The far hinterlands are, well, not “familiar” but are at least examined in many a post-2016 work. Neel is a native of rural northern California (the “State of Jefferson”), but doesn’t truck with the native tale-bearer/interpreter role that J.D. Vance has taken on. Neel does, however, borrow from Vance’s fellow militant liberal, counterinsurgent David Kilcullen, in arguing that in in the void left by the economy and increasingly by government in rural western areas, whoever evinces “strength and stability” will attract a following. In some places, Neel notes, militia groups like the Three Percenters and the Oathkeepers present more of that strength and stability than does the local government, and certainly more than any left-leaning formation. Ironically, most militia types can no more claim to be the salt of the earth hinterland types than most liberals, being largely well-heeled exurb dwellers, but could potentially attract a following.

I found the discussion of the near hinterlands most interesting.

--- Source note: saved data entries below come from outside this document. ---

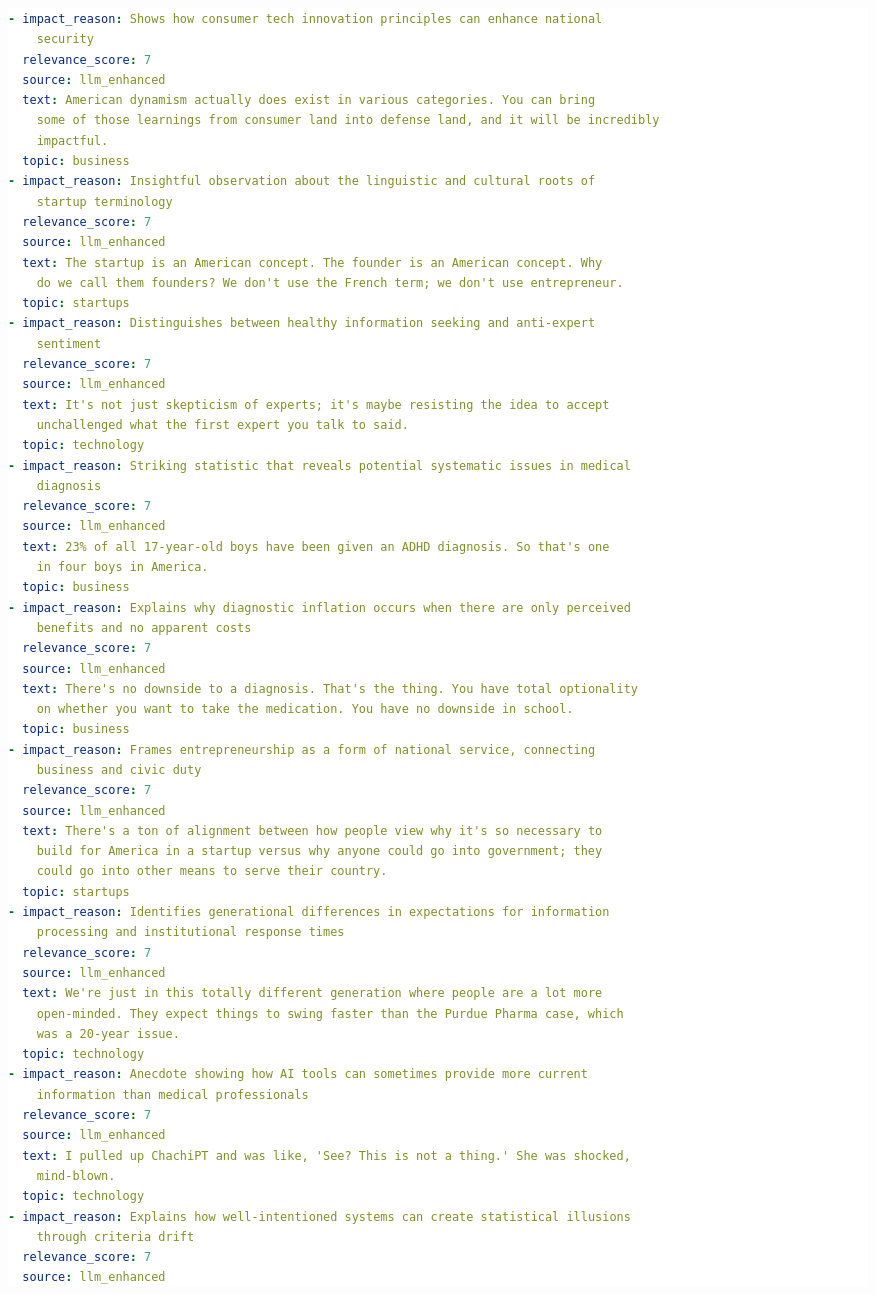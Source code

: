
 ```yaml
- impact_reason: Shows how consumer tech innovation principles can enhance national
    security
  relevance_score: 7
  source: llm_enhanced
  text: American dynamism actually does exist in various categories. You can bring
    some of those learnings from consumer land into defense land, and it will be incredibly
    impactful.
  topic: business
- impact_reason: Insightful observation about the linguistic and cultural roots of
    startup terminology
  relevance_score: 7
  source: llm_enhanced
  text: The startup is an American concept. The founder is an American concept. Why
    do we call them founders? We don't use the French term; we don't use entrepreneur.
  topic: startups
- impact_reason: Distinguishes between healthy information seeking and anti-expert
    sentiment
  relevance_score: 7
  source: llm_enhanced
  text: It's not just skepticism of experts; it's maybe resisting the idea to accept
    unchallenged what the first expert you talk to said.
  topic: technology
- impact_reason: Striking statistic that reveals potential systematic issues in medical
    diagnosis
  relevance_score: 7
  source: llm_enhanced
  text: 23% of all 17-year-old boys have been given an ADHD diagnosis. So that's one
    in four boys in America.
  topic: business
- impact_reason: Explains why diagnostic inflation occurs when there are only perceived
    benefits and no apparent costs
  relevance_score: 7
  source: llm_enhanced
  text: There's no downside to a diagnosis. That's the thing. You have total optionality
    on whether you want to take the medication. You have no downside in school.
  topic: business
- impact_reason: Frames entrepreneurship as a form of national service, connecting
    business and civic duty
  relevance_score: 7
  source: llm_enhanced
  text: There's a ton of alignment between how people view why it's so necessary to
    build for America in a startup versus why anyone could go into government; they
    could go into other means to serve their country.
  topic: startups
- impact_reason: Identifies generational differences in expectations for information
    processing and institutional response times
  relevance_score: 7
  source: llm_enhanced
  text: We're just in this totally different generation where people are a lot more
    open-minded. They expect things to swing faster than the Purdue Pharma case, which
    was a 20-year issue.
  topic: technology
- impact_reason: Anecdote showing how AI tools can sometimes provide more current
    information than medical professionals
  relevance_score: 7
  source: llm_enhanced
  text: I pulled up ChachiPT and was like, 'See? This is not a thing.' She was shocked,
    mind-blown.
  topic: technology
- impact_reason: Explains how well-intentioned systems can create statistical illusions
    through criteria drift
  relevance_score: 7
  source: llm_enhanced
```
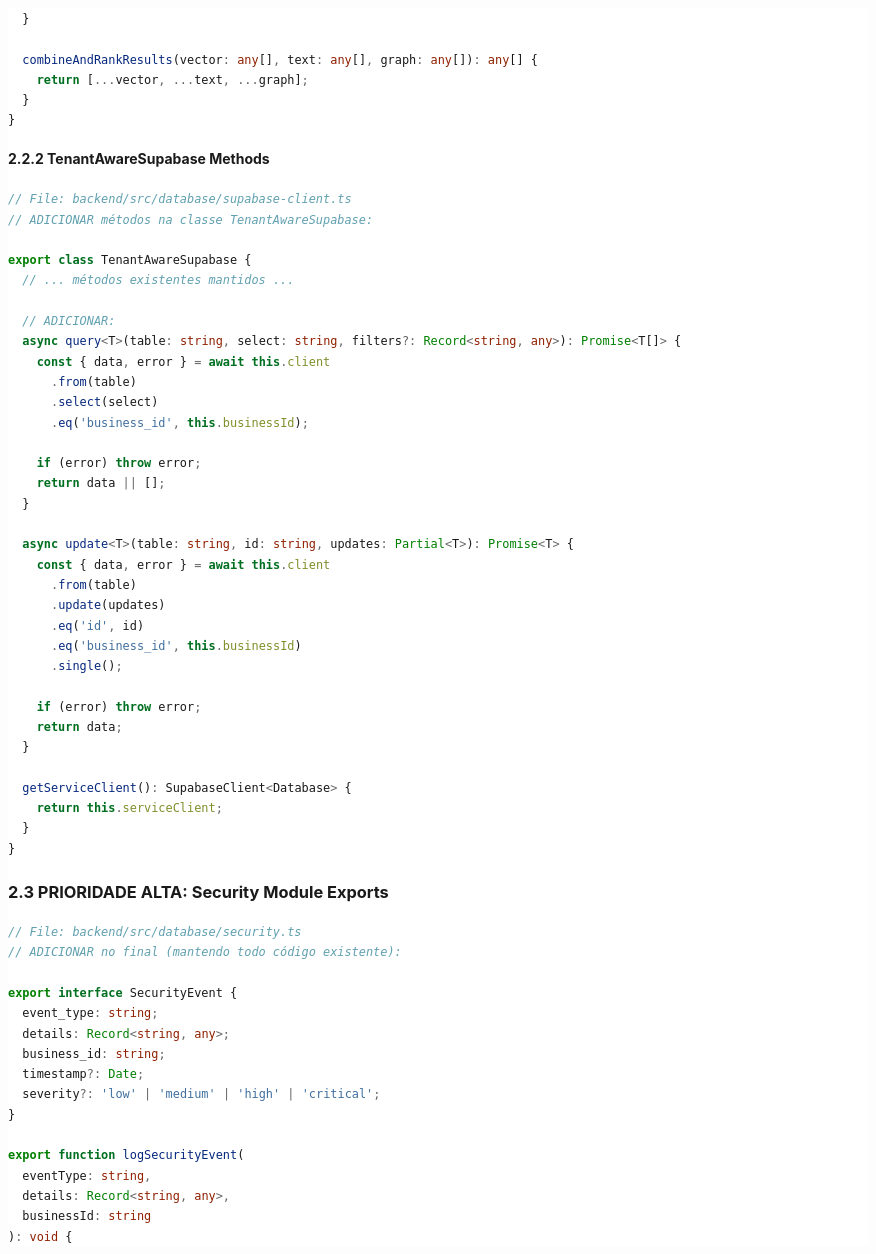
 ```typescript
  }
  
  combineAndRankResults(vector: any[], text: any[], graph: any[]): any[] {
    return [...vector, ...text, ...graph];
  }
}
```

#### **2.2.2 TenantAwareSupabase Methods**
```typescript
// File: backend/src/database/supabase-client.ts
// ADICIONAR métodos na classe TenantAwareSupabase:

export class TenantAwareSupabase {
  // ... métodos existentes mantidos ...
  
  // ADICIONAR:
  async query<T>(table: string, select: string, filters?: Record<string, any>): Promise<T[]> {
    const { data, error } = await this.client
      .from(table)
      .select(select)
      .eq('business_id', this.businessId);
    
    if (error) throw error;
    return data || [];
  }
  
  async update<T>(table: string, id: string, updates: Partial<T>): Promise<T> {
    const { data, error } = await this.client
      .from(table)
      .update(updates)
      .eq('id', id)
      .eq('business_id', this.businessId)
      .single();
    
    if (error) throw error;
    return data;
  }
  
  getServiceClient(): SupabaseClient<Database> {
    return this.serviceClient;
  }
}
```

### **2.3 PRIORIDADE ALTA: Security Module Exports**

```typescript
// File: backend/src/database/security.ts
// ADICIONAR no final (mantendo todo código existente):

export interface SecurityEvent {
  event_type: string;
  details: Record<string, any>;
  business_id: string;
  timestamp?: Date;
  severity?: 'low' | 'medium' | 'high' | 'critical';
}

export function logSecurityEvent(
  eventType: string,
  details: Record<string, any>,
  businessId: string
): void {
```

Geographers have long observed that the inner ring suburbs of many cities, originally all-white, are rapidly diversifying and becoming poorer as black and Latino residents flee the inner cities. Ferguson, Missouri is a good example of this outside of St. Louis. At the same time, the infrastructural supports of capitalism extend outward spatially into these same areas- the warehouses, the trucking depots, server farms, etc. This activates Neel’s insurrectionist imagination. He had a rioting bust from Occupy Seattle and is in general dismissive of most other leftist strains (sometimes eye-rollingly so, as when he puts too much analytical weight on identity politics as a failing of the contemporary left). He was on the ground in Ferguson, too, one of the much-maligned “outside agitators,” but there wasn’t much need for outside agitation. The people of Ferguson were pissed, and their situation isn’t all that different from the other near hinterlands- poverty, insecurity, racism, a state absent in terms of dealing with needs but omnipresent in terms of doling out fees and police violence. Ferguson, Neel notes, was the first major suburban uprising, and the geography was totally different than that of traditional urban uprisings, much less dense and more spread out, darker, both in the sense of fewer streetlights and just a general sense where the cops didn’t know what was going on.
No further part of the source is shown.